Recently I caught him listening to an online commercial for the best places to visit in Australia. He’s spoken of riding a riverboat down one of Europe’s grand rivers—top choice would be the Danube, which winds through, among other cities, Vienna and Budapest.

He would love to visit what used to be his farming village in the northern part of Korea, but he understands that it probably will not happen in his lifetime.

Which makes visiting North Korea— when the time is right—one of the top items on my own bucket list. Though I’d like to think of myself as too young to have an actual bucket list, it’s never too early to start planning, especially if you have a large number of items you want to check off before you check out.

Most of my wishes have to do with travel. In addition to visiting the land of my father’s people, I want to soak in Poland, especially Warsaw, and Majorca, an island off the eastern coast of Spain.

These two destinations have everything to do with my obsession with Frederic Chopin, my favorite composer, who was born near Warsaw, and then spent time in Majorca with his lover, George Sand, a French feminist and author, a cool and progressive woman way before her time.

I also am fascinated by the Civil War and would love to do a comprehensive tour of the battlefields from north to south and everything in between.

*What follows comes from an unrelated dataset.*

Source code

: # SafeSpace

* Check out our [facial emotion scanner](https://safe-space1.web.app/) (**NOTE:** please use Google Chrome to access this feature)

My other historical obsession is General Joshua Chamberlain, who was a Union hero at the Battle of Gettysburg. Upon his return to civilian life, he taught at Bowdoin College in Maine, became its president and then also served as governor of that state.

The other items on my bucket list have everything to do with what I consider to be my first important identity.

I started dancing in elementary school and continued in musicals through high school and in a campus dance troupe in college.

I dreamed of dancing on Broadway, but the lifestyle simply did not jive with my scholarly pursuits and I did not have the actual talent.

But now, there’s nothing more I would like to do better than become a world-class tap dancer. Hah! And win competitions! That would be the biggest hoot in the world—a former egghead reporter/corporate communicator/suburban mom tap dancing her way to fame and glory.

At the same time, I’d love to learn how to moon walk in a way that would conjure up comparisons to the inimitable Michael Jackson. And hip hop.

I want to add that to my repertoire and become the baddest coolest hip-hop mama ever. Suburban moms can dream, right? About a whole new identity just around the corner.

Once upon a time my bucket list would have included skydiving, cliff diving, bungee rock jumping and other similar daredevil pursuits.

But I want to be around for a long time so I can enjoy my children and grandchildren.

And being the consummate list person, it’s on my bucket list to actually check off everything that’s on it. That would be most satisfying of all.